Tumor Markers--Breast: If the ERA/PRA results reported differ for separate breast specimens removed for a single primary, do we code the results as positive or negative?
For cases diagnosed 1998-2003:
Code both the Tumor Marker 1 and Tumor Marker 2 fields to 1 [positive] when a single primary breast tumor has both positive and negative ERA/PRA receptors.
Multiple Primaries (Pre-2007)--Bladder: Is a 1998 transitional cell carcinoma of the bladder, followed by a 2001 squamous cell carcinoma of the bladder reportable as a second primary?
For tumors diagnosed prior to 2007:
Yes. This case is reportable as a second primary. The rule in the SEER Program Code Manual says that invasive bladder cancers with histology codes 8120-8130 [papillary, transitional] are always coded as a recurrence and are an exception to the multiple primary rule. Squamous cell carcinoma [8070] is not a part of that exception.
For tumors diagnosed 2007 or later, refer to the MP/H rules. If there are still questions about how this type of tumor should be coded, submit a new question to SINQ and include the difficulties you are encountering in applying the MP/H rules.
EOD-Extension--Pancreas: If the tumor involvement for a case falls between two different regional extension codes, should we code to the lesser of the two codes or should we code extension as unknown? See discussion.
Example 1: CT scan description: Mass in the head of the pancreas. The duodenum is "surrounded" by tumor. Should we code extension to 40 [peripancreatic tissue extension, NOS] or 99 [unknown] because the extension code could be further than 40. It could be 44 [extension to duodenum].
Example 2: CT scan description: Mass in region of pancreatic head and "root" of superior mesenteric artery consistent with pancreatic cancer.
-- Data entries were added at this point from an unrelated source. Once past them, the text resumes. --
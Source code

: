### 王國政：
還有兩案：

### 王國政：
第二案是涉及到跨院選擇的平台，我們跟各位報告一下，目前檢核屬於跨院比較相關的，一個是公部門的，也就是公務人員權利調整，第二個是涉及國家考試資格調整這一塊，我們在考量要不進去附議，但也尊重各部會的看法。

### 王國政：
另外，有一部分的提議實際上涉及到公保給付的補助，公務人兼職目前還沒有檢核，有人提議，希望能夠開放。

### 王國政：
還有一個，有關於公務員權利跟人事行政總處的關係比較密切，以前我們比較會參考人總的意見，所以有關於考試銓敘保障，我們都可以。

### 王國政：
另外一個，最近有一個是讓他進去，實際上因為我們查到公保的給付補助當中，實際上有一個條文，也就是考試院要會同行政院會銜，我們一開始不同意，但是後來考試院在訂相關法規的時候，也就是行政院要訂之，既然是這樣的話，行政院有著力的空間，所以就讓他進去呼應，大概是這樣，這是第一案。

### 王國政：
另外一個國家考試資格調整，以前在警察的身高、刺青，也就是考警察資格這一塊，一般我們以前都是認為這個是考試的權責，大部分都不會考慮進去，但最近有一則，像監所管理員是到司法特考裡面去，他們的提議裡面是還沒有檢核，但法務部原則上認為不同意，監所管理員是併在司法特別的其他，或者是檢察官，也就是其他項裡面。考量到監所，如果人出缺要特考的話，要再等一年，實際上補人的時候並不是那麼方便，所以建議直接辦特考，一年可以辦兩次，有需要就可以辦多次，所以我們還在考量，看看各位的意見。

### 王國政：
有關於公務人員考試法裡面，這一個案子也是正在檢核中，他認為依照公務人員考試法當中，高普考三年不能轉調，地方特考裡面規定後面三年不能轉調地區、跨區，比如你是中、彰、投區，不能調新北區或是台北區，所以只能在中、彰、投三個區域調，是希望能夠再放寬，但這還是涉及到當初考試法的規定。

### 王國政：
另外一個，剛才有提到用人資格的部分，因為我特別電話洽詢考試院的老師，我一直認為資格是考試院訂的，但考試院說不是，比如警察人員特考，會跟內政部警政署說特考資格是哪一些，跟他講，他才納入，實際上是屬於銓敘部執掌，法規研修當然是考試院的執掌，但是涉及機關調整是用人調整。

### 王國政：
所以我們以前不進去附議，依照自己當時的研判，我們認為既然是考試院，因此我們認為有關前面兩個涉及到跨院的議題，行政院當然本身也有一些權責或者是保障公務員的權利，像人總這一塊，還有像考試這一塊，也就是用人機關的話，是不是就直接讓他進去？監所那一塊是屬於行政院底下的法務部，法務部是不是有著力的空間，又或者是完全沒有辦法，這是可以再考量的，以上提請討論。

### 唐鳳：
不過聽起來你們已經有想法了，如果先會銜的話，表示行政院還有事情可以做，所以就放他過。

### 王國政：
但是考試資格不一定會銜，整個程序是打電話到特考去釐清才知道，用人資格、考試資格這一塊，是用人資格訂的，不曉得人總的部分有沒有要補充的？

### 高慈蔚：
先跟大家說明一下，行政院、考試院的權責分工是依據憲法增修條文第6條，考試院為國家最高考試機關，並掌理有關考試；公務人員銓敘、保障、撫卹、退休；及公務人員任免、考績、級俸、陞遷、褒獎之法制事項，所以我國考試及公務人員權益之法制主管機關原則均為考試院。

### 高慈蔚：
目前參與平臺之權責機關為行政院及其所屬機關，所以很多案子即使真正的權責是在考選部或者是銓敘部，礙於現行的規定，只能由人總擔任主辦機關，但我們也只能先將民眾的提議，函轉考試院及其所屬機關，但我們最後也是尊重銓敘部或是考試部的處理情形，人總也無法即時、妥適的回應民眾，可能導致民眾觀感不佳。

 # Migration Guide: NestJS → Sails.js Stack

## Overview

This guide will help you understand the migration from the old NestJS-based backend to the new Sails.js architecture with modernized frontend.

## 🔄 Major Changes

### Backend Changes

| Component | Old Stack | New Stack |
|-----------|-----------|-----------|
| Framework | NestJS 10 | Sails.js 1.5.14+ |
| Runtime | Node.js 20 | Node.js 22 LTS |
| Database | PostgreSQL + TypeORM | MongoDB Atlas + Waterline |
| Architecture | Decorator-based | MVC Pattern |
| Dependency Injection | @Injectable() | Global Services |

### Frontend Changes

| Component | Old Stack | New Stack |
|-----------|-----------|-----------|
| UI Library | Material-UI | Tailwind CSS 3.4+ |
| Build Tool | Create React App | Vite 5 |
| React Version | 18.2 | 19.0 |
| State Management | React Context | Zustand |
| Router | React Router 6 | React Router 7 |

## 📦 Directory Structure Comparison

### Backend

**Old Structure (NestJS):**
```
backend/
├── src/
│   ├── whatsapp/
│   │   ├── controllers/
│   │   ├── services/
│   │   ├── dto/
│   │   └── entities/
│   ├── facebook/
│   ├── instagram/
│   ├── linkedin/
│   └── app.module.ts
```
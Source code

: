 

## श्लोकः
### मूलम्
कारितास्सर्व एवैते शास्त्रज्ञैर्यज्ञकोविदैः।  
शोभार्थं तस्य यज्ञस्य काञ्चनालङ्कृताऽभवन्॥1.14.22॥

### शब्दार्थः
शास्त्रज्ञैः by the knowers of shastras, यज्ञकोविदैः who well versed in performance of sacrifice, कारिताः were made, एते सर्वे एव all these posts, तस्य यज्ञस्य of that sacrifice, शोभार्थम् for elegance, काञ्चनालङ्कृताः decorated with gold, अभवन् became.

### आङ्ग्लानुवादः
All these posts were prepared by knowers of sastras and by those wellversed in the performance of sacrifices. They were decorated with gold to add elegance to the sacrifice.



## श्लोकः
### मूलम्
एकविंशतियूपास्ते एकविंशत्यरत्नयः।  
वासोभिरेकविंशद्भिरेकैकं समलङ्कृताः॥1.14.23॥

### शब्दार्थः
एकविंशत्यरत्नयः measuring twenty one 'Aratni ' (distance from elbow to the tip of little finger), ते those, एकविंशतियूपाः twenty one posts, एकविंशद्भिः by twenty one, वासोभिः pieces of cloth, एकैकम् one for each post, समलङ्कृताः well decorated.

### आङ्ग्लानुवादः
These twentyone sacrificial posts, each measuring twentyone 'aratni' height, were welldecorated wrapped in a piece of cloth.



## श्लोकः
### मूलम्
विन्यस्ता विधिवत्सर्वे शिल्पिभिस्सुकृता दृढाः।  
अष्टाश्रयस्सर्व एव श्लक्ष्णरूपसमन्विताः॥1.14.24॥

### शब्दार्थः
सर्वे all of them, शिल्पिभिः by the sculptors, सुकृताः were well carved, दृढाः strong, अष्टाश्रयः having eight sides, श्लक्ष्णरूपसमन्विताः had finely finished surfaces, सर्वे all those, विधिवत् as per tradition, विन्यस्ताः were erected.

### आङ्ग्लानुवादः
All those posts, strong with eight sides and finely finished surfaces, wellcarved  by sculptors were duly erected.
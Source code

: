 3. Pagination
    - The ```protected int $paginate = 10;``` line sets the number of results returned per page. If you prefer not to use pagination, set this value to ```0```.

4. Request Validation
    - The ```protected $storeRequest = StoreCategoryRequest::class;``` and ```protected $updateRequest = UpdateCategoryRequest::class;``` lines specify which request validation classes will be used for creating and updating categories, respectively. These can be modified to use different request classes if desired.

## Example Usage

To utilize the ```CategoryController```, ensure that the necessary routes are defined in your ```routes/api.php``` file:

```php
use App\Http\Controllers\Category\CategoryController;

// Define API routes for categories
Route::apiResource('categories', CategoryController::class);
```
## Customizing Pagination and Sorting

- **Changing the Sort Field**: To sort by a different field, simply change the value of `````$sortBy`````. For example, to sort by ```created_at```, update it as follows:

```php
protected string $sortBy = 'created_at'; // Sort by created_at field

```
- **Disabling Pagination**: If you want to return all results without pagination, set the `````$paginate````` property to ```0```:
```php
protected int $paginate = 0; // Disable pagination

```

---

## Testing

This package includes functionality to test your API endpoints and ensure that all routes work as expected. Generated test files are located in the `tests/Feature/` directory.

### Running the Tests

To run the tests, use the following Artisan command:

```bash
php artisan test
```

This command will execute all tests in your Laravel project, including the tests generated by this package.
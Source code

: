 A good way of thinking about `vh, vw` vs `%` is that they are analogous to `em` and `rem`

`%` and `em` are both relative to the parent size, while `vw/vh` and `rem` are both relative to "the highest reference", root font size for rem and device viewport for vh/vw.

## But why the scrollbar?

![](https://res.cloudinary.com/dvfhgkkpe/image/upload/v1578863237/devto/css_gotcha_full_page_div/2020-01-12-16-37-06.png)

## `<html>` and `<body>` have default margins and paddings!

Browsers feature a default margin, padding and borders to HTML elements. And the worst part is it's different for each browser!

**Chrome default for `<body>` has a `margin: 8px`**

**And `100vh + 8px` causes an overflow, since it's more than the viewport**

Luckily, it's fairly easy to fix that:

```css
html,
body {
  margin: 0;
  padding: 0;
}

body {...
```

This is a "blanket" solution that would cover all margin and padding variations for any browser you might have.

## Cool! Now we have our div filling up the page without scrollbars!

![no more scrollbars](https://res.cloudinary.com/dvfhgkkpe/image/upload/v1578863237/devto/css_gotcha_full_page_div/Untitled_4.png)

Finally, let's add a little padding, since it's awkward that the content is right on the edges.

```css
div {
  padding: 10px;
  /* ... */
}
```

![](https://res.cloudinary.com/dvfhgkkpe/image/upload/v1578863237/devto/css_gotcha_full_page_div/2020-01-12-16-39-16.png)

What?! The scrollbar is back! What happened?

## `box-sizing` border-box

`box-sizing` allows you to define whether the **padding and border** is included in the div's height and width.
Should we code extension to 40 [peripancreatic tissue extension, NOS] or 99 [unknown] because the extension code could be further than 40? It could be 54 [extension to major blood vessels].
For cases diagnosed 1998-2003:
In both examples, code the EOD-Extension field to 40 [peripancreatic tissue extension, NOS]. Choose the lowest of a known possible extension code over an unknown code.
Primary Site--Head & Neck: What site code is used to represent the following head and neck primary where there is not a clear statement of primary site? See discussion.
6/29/02: PE: 2-3 cm mass in the posterior pharynx that seems to arise from the right side of back of tongue.
6/29/02 CT soft tissue of neck: 3 cm right sided oropharyngeal mass, possibly arising from right tongue mass. There is near occlusion of airway at this level.
7/3/02 Excision of oropharyngeal tumor: Palpated mass could clearly be felt coming off the right lateral tongue in approximately the mid portion of the tongue near the tonsillar base.
Code the Primary Site field to C02.9 [tongue, NOS], based on the information provided.
EOD-Extension--Kidney: If a "tumor thrombus" in a renal vein is discontinuous from the primary tumor in the kidney, is it still coded to 60 [Tumor thrombus in a renal vein, NOS], rather than 85 [Metastasis]?
For cases diagnosed 1998-2003:
Code the EOD-Extension field to 60 [Tumor thrombus in a renal vein, NOS]. A thrombus can be a bolus of tumor cells within a large vein that may or may not still be connected/contiguous with the primary tumor. However, both a discontinuous and contiguous thrombus are coded to 60.
EOD-Extension--Head & Neck: How do you code extension for a supraglottic larynx primary with "pre-epigolottic space" invasion?
For cases diagnosed 1998-2003:
Code the EOD-Extension field to 65 [Pre-epiglottic tissues]. Extension to "pre-epiglottic space" is equivalent to extension to "pre-epiglottic tissue."